→ Problem description: Extract each line from the entries below that has the string "console" in it.

→ Dataset:
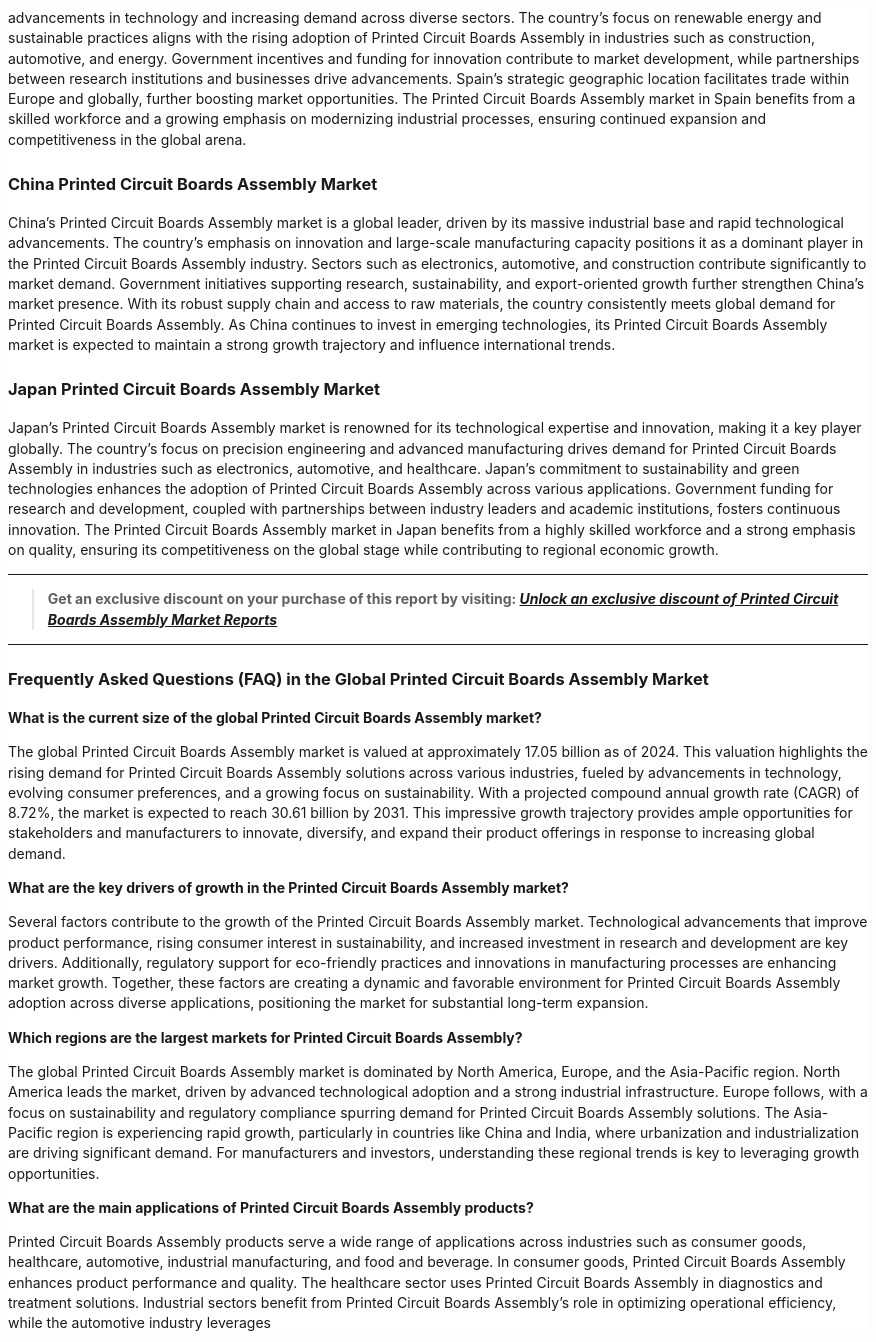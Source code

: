 advancements in technology and increasing demand across diverse sectors. The country&rsquo;s focus on renewable energy and sustainable practices aligns with the rising adoption of Printed Circuit Boards Assembly in industries such as construction, automotive, and energy. Government incentives and funding for innovation contribute to market development, while partnerships between research institutions and businesses drive advancements. Spain&rsquo;s strategic geographic location facilitates trade within Europe and globally, further boosting market opportunities. The Printed Circuit Boards Assembly market in Spain benefits from a skilled workforce and a growing emphasis on modernizing industrial processes, ensuring continued expansion and competitiveness in the global arena.</p><h3>China Printed Circuit Boards Assembly Market</h3><p>China&rsquo;s Printed Circuit Boards Assembly market is a global leader, driven by its massive industrial base and rapid technological advancements. The country&rsquo;s emphasis on innovation and large-scale manufacturing capacity positions it as a dominant player in the Printed Circuit Boards Assembly industry. Sectors such as electronics, automotive, and construction contribute significantly to market demand. Government initiatives supporting research, sustainability, and export-oriented growth further strengthen China&rsquo;s market presence. With its robust supply chain and access to raw materials, the country consistently meets global demand for Printed Circuit Boards Assembly. As China continues to invest in emerging technologies, its Printed Circuit Boards Assembly market is expected to maintain a strong growth trajectory and influence international trends.</p><h3>Japan Printed Circuit Boards Assembly Market</h3><p>Japan&rsquo;s Printed Circuit Boards Assembly market is renowned for its technological expertise and innovation, making it a key player globally. The country&rsquo;s focus on precision engineering and advanced manufacturing drives demand for Printed Circuit Boards Assembly in industries such as electronics, automotive, and healthcare. Japan&rsquo;s commitment to sustainability and green technologies enhances the adoption of Printed Circuit Boards Assembly across various applications. Government funding for research and development, coupled with partnerships between industry leaders and academic institutions, fosters continuous innovation. The Printed Circuit Boards Assembly market in Japan benefits from a highly skilled workforce and a strong emphasis on quality, ensuring its competitiveness on the global stage while contributing to regional economic growth.</p><hr /><blockquote><p><strong>Get an exclusive discount on your purchase of this report by visiting: <em><a href="://marketresearchpulse.com/ask-for-discount/16716?utm_source=Github&amp;utm_medium=025">Unlock an exclusive discount of Printed Circuit Boards Assembly Market Reports</a></em>&nbsp;</strong></p></blockquote><hr /><h3>Frequently Asked Questions (FAQ) in the Global Printed Circuit Boards Assembly Market</h3><p><strong>What is the current size of the global Printed Circuit Boards Assembly market?</strong></p><p>The global Printed Circuit Boards Assembly market is valued at approximately 17.05 billion as of 2024. This valuation highlights the rising demand for Printed Circuit Boards Assembly solutions across various industries, fueled by advancements in technology, evolving consumer preferences, and a growing focus on sustainability. With a projected compound annual growth rate (CAGR) of 8.72%, the market is expected to reach 30.61 billion by 2031. This impressive growth trajectory provides ample opportunities for stakeholders and manufacturers to innovate, diversify, and expand their product offerings in response to increasing global demand.</p><p><strong>What are the key drivers of growth in the Printed Circuit Boards Assembly market?</strong></p><p>Several factors contribute to the growth of the Printed Circuit Boards Assembly market. Technological advancements that improve product performance, rising consumer interest in sustainability, and increased investment in research and development are key drivers. Additionally, regulatory support for eco-friendly practices and innovations in manufacturing processes are enhancing market growth. Together, these factors are creating a dynamic and favorable environment for Printed Circuit Boards Assembly adoption across diverse applications, positioning the market for substantial long-term expansion.</p><p><strong>Which regions are the largest markets for Printed Circuit Boards Assembly?</strong></p><p>The global Printed Circuit Boards Assembly market is dominated by North America, Europe, and the Asia-Pacific region. North America leads the market, driven by advanced technological adoption and a strong industrial infrastructure. Europe follows, with a focus on sustainability and regulatory compliance spurring demand for Printed Circuit Boards Assembly solutions. The Asia-Pacific region is experiencing rapid growth, particularly in countries like China and India, where urbanization and industrialization are driving significant demand. For manufacturers and investors, understanding these regional trends is key to leveraging growth opportunities.</p><p><strong>What are the main applications of Printed Circuit Boards Assembly products?</strong></p><p>Printed Circuit Boards Assembly products serve a wide range of applications across industries such as consumer goods, healthcare, automotive, industrial manufacturing, and food and beverage. In consumer goods, Printed Circuit Boards Assembly enhances product performance and quality. The healthcare sector uses Printed Circuit Boards Assembly in diagnostics and treatment solutions. Industrial sectors benefit from Printed Circuit Boards Assembly&rsquo;s role in optimizing operational efficiency, while the automotive industry leverages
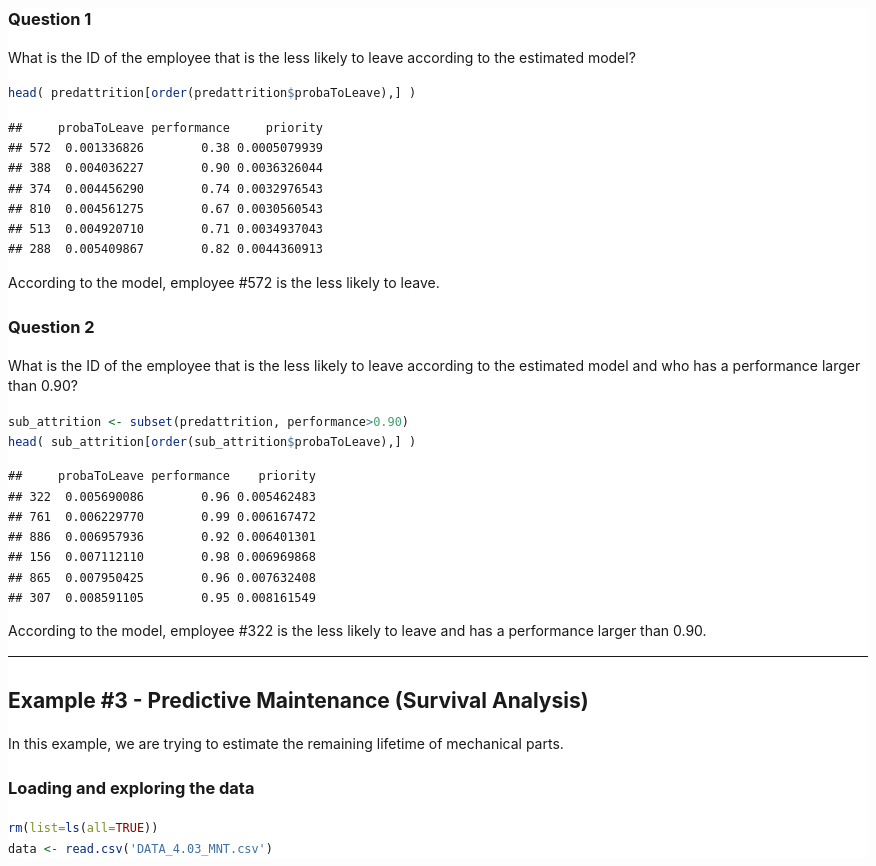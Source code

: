 ### Question 1
What is the ID of the employee that is the less likely to leave according to the estimated model?


```r
head( predattrition[order(predattrition$probaToLeave),] )
```

```
##     probaToLeave performance     priority
## 572  0.001336826        0.38 0.0005079939
## 388  0.004036227        0.90 0.0036326044
## 374  0.004456290        0.74 0.0032976543
## 810  0.004561275        0.67 0.0030560543
## 513  0.004920710        0.71 0.0034937043
## 288  0.005409867        0.82 0.0044360913
```
According to the model, employee #572 is the less likely to leave.

### Question 2
What is the ID of the employee that is the less likely to leave according to the estimated model and who has a performance larger than 0.90?


```r
sub_attrition <- subset(predattrition, performance>0.90)
head( sub_attrition[order(sub_attrition$probaToLeave),] )
```

```
##     probaToLeave performance    priority
## 322  0.005690086        0.96 0.005462483
## 761  0.006229770        0.99 0.006167472
## 886  0.006957936        0.92 0.006401301
## 156  0.007112110        0.98 0.006969868
## 865  0.007950425        0.96 0.007632408
## 307  0.008591105        0.95 0.008161549
```
According to the model, employee #322 is the less likely to leave and has a performance larger than 0.90.


***


## Example #3 - Predictive Maintenance (Survival Analysis)

In this example, we are trying to estimate the remaining lifetime of mechanical parts.

### Loading and exploring the data

```r
rm(list=ls(all=TRUE))
data <- read.csv('DATA_4.03_MNT.csv')
```
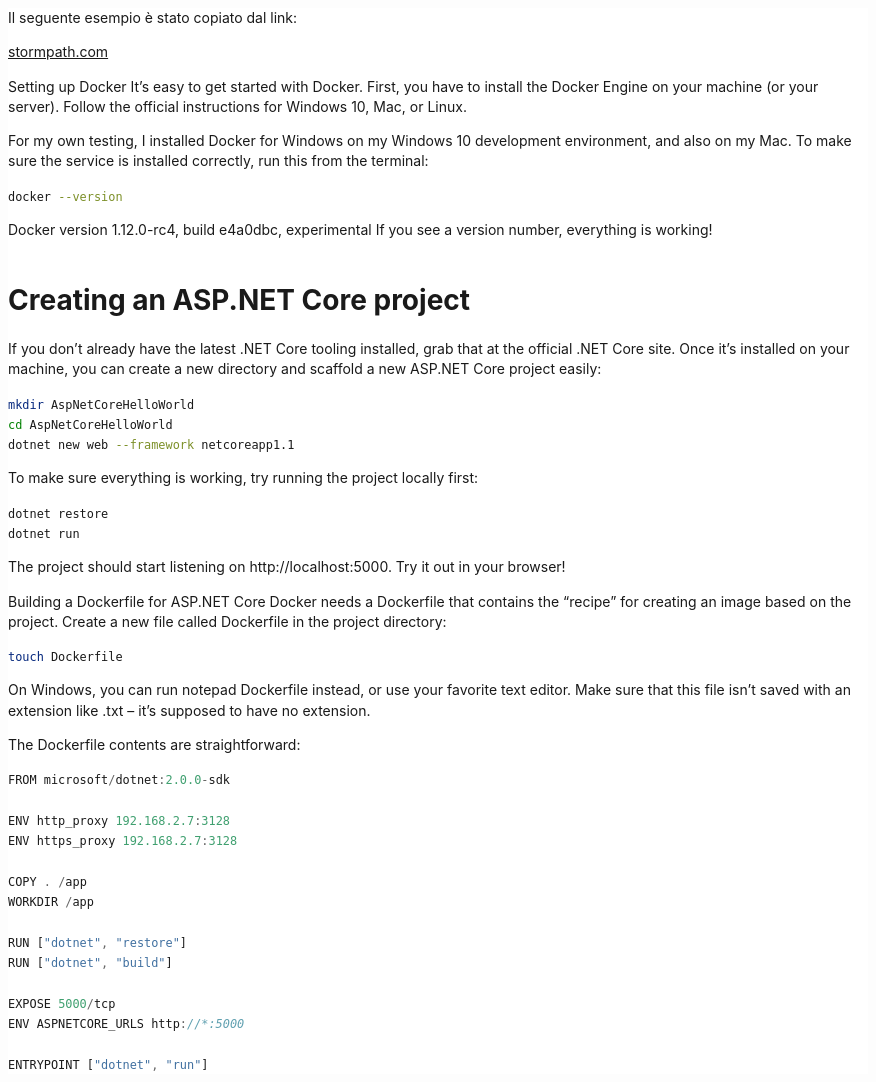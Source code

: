Il seguente esempio è stato copiato dal link:

[stormpath.com](https://stormpath.com/blog/tutorial-deploy-asp-net-core-on-linux-with-docker)

Setting up Docker
It’s easy to get started with Docker.
First, you have to install the Docker Engine on your machine (or your server).
Follow the official instructions for Windows 10, Mac, or Linux.

For my own testing, I installed Docker for Windows on my Windows 10 development environment, and also on my Mac.
To make sure the service is installed correctly, run this from the terminal:


``` bash
docker --version
```

Docker version 1.12.0-rc4, build e4a0dbc, experimental
If you see a version number, everything is working!

# Creating an ASP.NET Core project
If you don’t already have the latest .NET Core tooling installed, grab that at the official .NET Core site. Once it’s installed on your machine, you can create a new directory and scaffold a new ASP.NET Core project easily:

``` bash
mkdir AspNetCoreHelloWorld
cd AspNetCoreHelloWorld
dotnet new web --framework netcoreapp1.1
```

To make sure everything is working, try running the project locally first:

``` bash
dotnet restore
dotnet run
```

The project should start listening on http://localhost:5000. Try it out in your browser!

Building a Dockerfile for ASP.NET Core
Docker needs a Dockerfile that contains the “recipe” for creating an image based on the project. 
Create a new file called Dockerfile in the project directory:

``` bash
touch Dockerfile
```

On Windows, you can run notepad Dockerfile instead, or use your favorite text editor. 
Make sure that this file isn’t saved with an extension like .txt – it’s supposed to have no extension.

The Dockerfile contents are straightforward:

``` js
FROM microsoft/dotnet:2.0.0-sdk

ENV http_proxy 192.168.2.7:3128
ENV https_proxy 192.168.2.7:3128

COPY . /app
WORKDIR /app

RUN ["dotnet", "restore"]
RUN ["dotnet", "build"]

EXPOSE 5000/tcp
ENV ASPNETCORE_URLS http://*:5000

ENTRYPOINT ["dotnet", "run"]
```
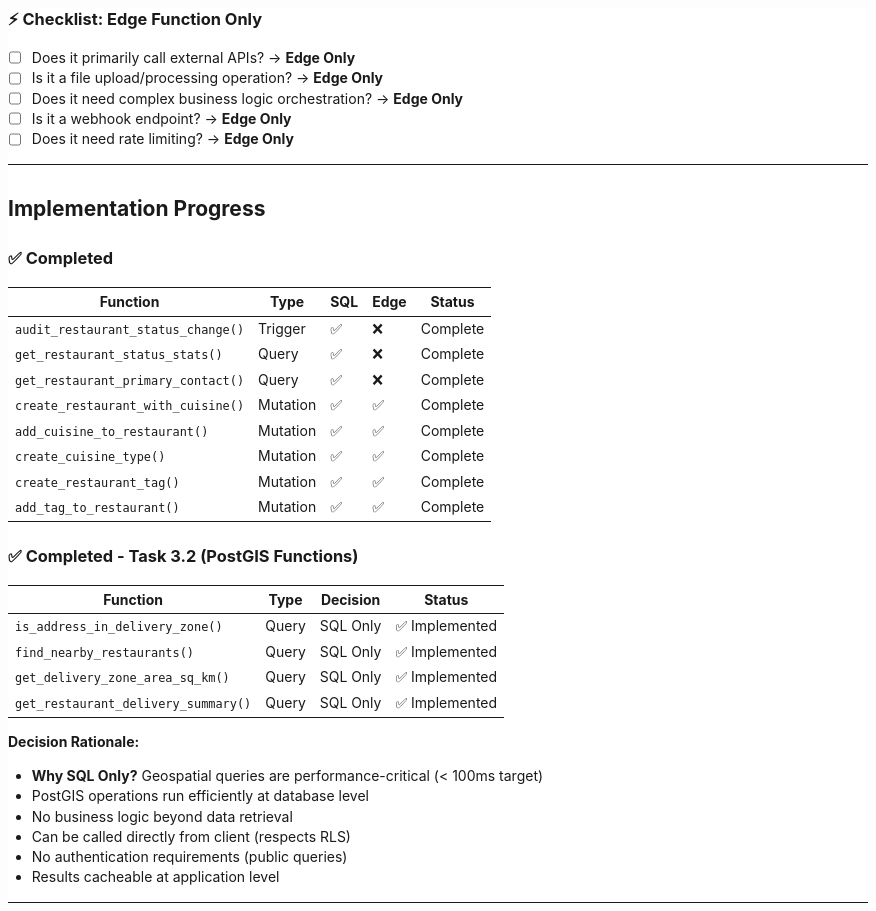 ### ⚡ Checklist: Edge Function Only

- [ ] Does it primarily call external APIs? → **Edge Only**
- [ ] Is it a file upload/processing operation? → **Edge Only**
- [ ] Does it need complex business logic orchestration? → **Edge Only**
- [ ] Is it a webhook endpoint? → **Edge Only**
- [ ] Does it need rate limiting? → **Edge Only**

---

## Implementation Progress

### ✅ Completed

| Function | Type | SQL | Edge | Status |
|----------|------|-----|------|--------|
| `audit_restaurant_status_change()` | Trigger | ✅ | ❌ | Complete |
| `get_restaurant_status_stats()` | Query | ✅ | ❌ | Complete |
| `get_restaurant_primary_contact()` | Query | ✅ | ❌ | Complete |
| `create_restaurant_with_cuisine()` | Mutation | ✅ | ✅ | Complete |
| `add_cuisine_to_restaurant()` | Mutation | ✅ | ✅ | Complete |
| `create_cuisine_type()` | Mutation | ✅ | ✅ | Complete |
| `create_restaurant_tag()` | Mutation | ✅ | ✅ | Complete |
| `add_tag_to_restaurant()` | Mutation | ✅ | ✅ | Complete |

### ✅ Completed - Task 3.2 (PostGIS Functions)

| Function | Type | Decision | Status |
|----------|------|----------|--------|
| `is_address_in_delivery_zone()` | Query | SQL Only | ✅ Implemented |
| `find_nearby_restaurants()` | Query | SQL Only | ✅ Implemented |
| `get_delivery_zone_area_sq_km()` | Query | SQL Only | ✅ Implemented |
| `get_restaurant_delivery_summary()` | Query | SQL Only | ✅ Implemented |

**Decision Rationale:**
- **Why SQL Only?** Geospatial queries are performance-critical (< 100ms target)
- PostGIS operations run efficiently at database level
- No business logic beyond data retrieval
- Can be called directly from client (respects RLS)
- No authentication requirements (public queries)
- Results cacheable at application level

---

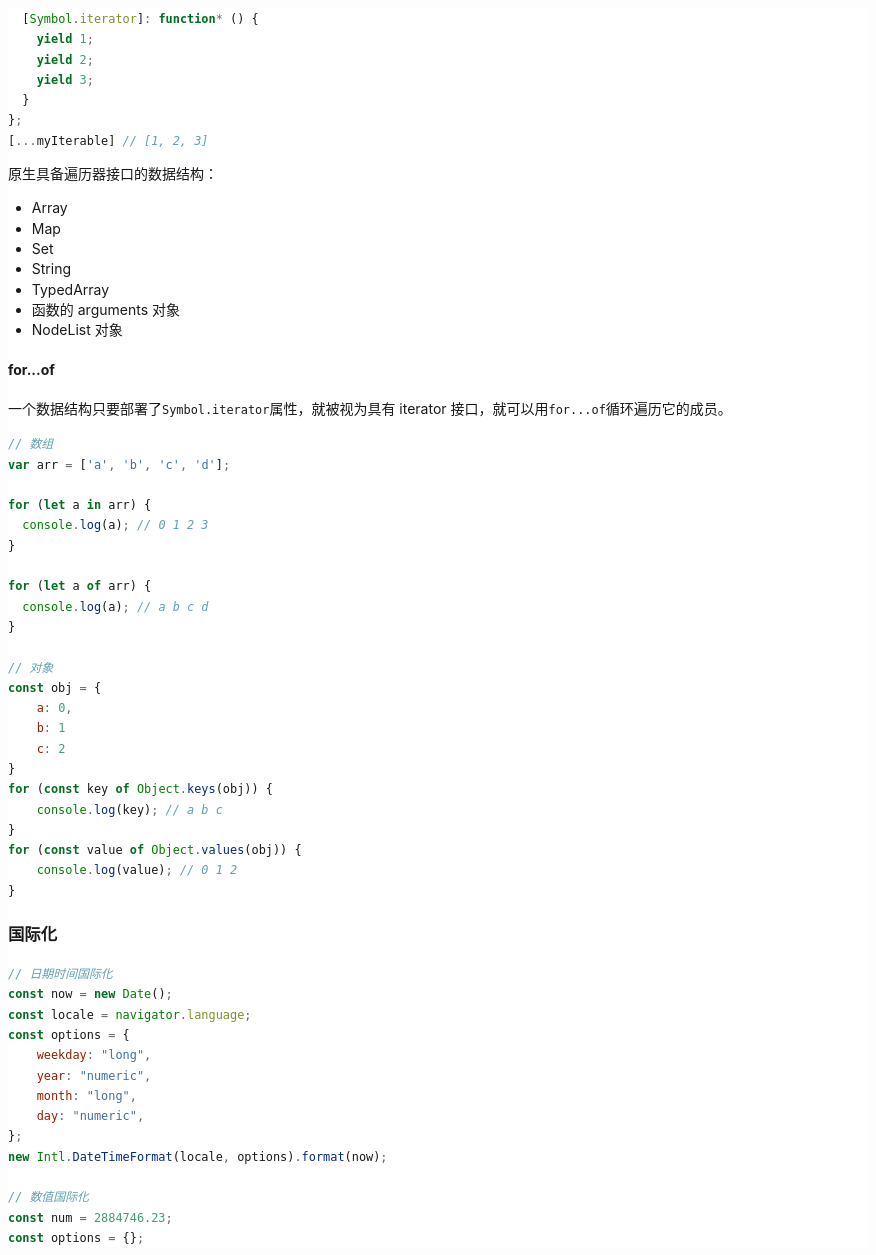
 ```js
  [Symbol.iterator]: function* () {
    yield 1;
    yield 2;
    yield 3;
  }
};
[...myIterable] // [1, 2, 3]
```

原生具备遍历器接口的数据结构：
- Array
- Map
- Set
- String
- TypedArray
- 函数的 arguments 对象
- NodeList 对象
#### for...of

一个数据结构只要部署了`Symbol.iterator`属性，就被视为具有 iterator 接口，就可以用`for...of`循环遍历它的成员。

```js
// 数组
var arr = ['a', 'b', 'c', 'd'];

for (let a in arr) {
  console.log(a); // 0 1 2 3
}

for (let a of arr) {
  console.log(a); // a b c d
}

// 对象
const obj = {
	a: 0,
	b: 1
	c: 2
}
for (const key of Object.keys(obj)) {
	console.log(key); // a b c
}
for (const value of Object.values(obj)) {
	console.log(value); // 0 1 2
}

```

### 国际化

```js
// 日期时间国际化
const now = new Date();
const locale = navigator.language;
const options = {
    weekday: "long",
    year: "numeric",
    month: "long",
    day: "numeric",
};
new Intl.DateTimeFormat(locale, options).format(now);

// 数值国际化
const num = 2884746.23;
const options = {};
```

  [lastWord]: 'world',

→ Solution to this problem:
  console.log(a); // 0 1 2 3
  console.log(a); // a b c d
	console.log(key); // a b c
	console.log(value); // 0 1 2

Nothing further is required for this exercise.